** DATA FOR PROCESSING **
········
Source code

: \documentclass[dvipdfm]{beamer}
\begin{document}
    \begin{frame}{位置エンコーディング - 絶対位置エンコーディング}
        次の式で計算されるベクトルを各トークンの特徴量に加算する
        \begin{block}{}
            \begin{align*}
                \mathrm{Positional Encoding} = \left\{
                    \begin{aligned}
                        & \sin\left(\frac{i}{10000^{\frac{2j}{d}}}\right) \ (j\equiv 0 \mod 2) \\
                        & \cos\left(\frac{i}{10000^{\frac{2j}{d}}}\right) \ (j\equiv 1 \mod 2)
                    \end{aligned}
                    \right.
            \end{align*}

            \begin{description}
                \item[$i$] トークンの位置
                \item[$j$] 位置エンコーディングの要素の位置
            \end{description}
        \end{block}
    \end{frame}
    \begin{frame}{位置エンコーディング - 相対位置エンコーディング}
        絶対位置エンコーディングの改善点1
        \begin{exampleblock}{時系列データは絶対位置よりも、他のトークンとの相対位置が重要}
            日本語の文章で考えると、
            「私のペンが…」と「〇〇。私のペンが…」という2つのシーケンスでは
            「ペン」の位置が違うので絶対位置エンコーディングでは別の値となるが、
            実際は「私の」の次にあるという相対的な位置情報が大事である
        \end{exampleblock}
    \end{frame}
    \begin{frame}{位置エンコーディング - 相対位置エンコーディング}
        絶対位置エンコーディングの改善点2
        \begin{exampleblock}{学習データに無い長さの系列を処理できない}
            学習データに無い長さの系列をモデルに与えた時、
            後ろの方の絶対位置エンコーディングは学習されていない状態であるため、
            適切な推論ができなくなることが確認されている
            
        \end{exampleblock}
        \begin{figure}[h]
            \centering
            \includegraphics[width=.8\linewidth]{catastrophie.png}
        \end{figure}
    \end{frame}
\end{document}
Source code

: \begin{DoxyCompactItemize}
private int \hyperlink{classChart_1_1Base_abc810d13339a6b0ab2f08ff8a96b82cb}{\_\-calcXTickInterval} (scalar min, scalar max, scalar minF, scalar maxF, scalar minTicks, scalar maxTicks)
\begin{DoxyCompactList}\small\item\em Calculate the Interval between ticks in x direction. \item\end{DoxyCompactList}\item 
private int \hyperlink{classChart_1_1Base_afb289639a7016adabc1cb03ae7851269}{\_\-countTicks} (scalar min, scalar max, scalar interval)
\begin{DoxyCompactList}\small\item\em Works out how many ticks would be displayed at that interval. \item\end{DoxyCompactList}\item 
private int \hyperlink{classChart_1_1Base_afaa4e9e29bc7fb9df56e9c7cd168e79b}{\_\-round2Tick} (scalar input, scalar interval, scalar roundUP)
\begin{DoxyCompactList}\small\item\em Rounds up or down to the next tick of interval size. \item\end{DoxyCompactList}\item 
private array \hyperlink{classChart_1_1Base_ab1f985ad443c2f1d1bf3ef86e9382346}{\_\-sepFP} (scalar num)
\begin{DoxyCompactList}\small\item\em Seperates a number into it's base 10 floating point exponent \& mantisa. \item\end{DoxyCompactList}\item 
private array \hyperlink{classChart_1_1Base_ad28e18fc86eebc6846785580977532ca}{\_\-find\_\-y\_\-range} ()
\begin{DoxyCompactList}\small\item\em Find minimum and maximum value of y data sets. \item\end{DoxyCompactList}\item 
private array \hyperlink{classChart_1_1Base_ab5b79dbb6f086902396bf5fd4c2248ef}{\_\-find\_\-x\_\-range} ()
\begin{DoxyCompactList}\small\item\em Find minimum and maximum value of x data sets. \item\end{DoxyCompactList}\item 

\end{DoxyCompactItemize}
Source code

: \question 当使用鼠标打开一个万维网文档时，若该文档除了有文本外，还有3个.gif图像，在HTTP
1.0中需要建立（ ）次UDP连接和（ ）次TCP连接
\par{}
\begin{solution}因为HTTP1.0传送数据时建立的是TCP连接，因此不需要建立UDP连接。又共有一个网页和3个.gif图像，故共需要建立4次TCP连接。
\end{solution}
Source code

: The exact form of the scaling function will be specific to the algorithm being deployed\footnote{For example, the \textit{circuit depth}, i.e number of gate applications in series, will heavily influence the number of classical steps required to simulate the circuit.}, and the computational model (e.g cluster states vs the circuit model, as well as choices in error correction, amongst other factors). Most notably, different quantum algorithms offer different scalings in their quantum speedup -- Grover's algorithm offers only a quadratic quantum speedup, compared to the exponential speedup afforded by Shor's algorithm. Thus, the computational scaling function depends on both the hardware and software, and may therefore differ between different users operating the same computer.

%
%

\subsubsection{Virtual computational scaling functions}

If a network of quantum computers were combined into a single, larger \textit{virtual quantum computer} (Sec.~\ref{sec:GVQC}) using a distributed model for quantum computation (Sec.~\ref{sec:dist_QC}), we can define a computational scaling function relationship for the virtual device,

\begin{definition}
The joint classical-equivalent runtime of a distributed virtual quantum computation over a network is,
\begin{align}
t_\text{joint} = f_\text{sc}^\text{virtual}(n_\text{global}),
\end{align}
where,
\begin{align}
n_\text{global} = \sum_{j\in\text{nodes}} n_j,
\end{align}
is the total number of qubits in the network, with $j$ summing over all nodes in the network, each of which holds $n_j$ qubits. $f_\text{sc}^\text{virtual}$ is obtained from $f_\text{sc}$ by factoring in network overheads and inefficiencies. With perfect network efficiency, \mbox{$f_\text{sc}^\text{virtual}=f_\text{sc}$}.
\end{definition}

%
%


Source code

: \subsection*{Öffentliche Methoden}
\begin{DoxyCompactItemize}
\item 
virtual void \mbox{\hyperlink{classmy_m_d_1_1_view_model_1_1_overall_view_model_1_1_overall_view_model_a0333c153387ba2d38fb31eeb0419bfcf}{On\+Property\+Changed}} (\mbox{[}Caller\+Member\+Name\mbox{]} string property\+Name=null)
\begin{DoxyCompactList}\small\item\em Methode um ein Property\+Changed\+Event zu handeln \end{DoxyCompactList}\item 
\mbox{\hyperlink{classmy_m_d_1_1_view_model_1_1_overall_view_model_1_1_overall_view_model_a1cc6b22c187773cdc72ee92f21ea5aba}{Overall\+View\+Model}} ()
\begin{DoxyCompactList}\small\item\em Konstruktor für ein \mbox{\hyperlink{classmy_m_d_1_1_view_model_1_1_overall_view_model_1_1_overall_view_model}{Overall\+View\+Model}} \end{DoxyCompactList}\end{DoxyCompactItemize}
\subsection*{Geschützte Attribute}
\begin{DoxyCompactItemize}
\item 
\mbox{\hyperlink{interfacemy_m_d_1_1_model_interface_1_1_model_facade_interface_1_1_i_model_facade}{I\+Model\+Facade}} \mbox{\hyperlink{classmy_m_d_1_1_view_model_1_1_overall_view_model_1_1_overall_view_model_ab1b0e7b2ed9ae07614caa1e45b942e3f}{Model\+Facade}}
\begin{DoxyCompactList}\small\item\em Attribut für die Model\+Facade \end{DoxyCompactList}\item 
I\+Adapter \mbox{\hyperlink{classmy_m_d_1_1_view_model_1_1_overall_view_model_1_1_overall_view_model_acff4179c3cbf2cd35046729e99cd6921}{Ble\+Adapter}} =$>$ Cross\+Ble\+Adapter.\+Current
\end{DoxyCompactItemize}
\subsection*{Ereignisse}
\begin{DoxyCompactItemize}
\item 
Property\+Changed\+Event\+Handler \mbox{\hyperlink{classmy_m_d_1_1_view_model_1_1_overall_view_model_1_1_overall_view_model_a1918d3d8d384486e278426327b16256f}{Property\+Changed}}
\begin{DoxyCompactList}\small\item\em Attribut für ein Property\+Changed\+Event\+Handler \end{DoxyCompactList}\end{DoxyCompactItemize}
········
** TO DO **
Look for the string "Facade" in the entries above. Copy every line that has it.

** SOLUTION TO THIS EXERCISE **
\mbox{\hyperlink{interfacemy_m_d_1_1_model_interface_1_1_model_facade_interface_1_1_i_model_facade}{I\+Model\+Facade}} \mbox{\hyperlink{classmy_m_d_1_1_view_model_1_1_overall_view_model_1_1_overall_view_model_ab1b0e7b2ed9ae07614caa1e45b942e3f}{Model\+Facade}}
\begin{DoxyCompactList}\small\item\em Attribut für die Model\+Facade \end{DoxyCompactList}\item 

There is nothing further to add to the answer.